Task directions: For the string "navigate", search the entries below and copy every line where it appears.

%%

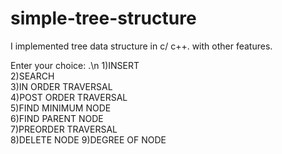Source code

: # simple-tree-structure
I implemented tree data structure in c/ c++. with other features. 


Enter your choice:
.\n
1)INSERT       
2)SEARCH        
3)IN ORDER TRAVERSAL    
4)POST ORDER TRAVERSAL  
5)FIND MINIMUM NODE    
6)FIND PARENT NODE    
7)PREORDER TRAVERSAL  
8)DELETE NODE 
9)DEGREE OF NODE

%%
%%

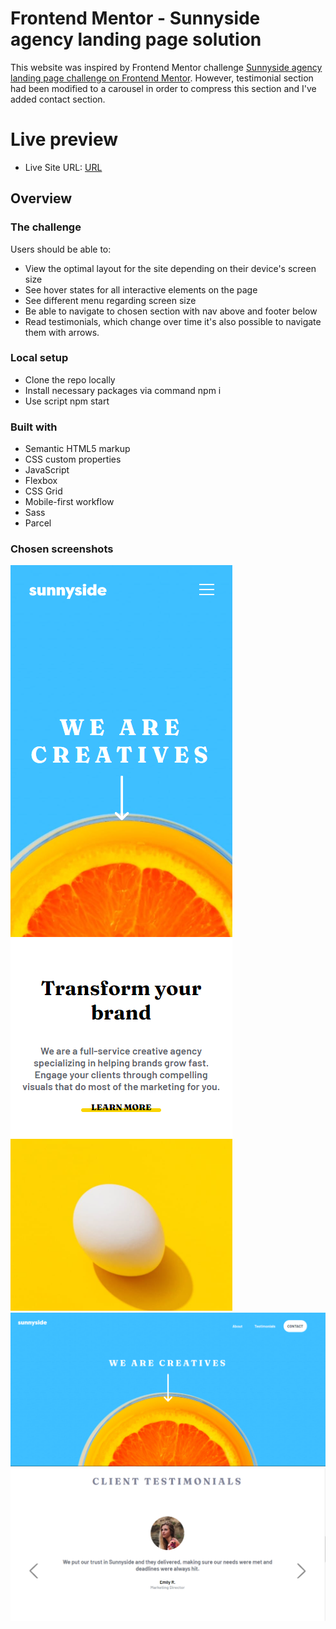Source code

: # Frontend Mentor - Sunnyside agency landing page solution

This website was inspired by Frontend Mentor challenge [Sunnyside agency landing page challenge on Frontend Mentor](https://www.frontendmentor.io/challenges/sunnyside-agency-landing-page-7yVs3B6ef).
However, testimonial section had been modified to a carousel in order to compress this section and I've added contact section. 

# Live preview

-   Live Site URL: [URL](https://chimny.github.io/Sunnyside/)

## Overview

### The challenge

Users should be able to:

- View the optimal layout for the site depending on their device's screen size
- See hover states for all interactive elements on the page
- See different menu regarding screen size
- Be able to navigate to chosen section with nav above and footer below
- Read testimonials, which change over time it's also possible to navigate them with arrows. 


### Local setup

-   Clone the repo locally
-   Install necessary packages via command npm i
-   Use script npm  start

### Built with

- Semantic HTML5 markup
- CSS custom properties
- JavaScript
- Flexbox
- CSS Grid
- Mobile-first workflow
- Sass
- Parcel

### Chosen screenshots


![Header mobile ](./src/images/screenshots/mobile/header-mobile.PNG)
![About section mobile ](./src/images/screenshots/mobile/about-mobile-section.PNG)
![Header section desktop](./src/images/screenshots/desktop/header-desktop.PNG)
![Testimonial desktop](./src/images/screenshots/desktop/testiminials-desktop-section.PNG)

%%

Answer box:
- Be able to navigate to chosen section with nav above and footer below
- Read testimonials, which change over time it's also possible to navigate them with arrows. 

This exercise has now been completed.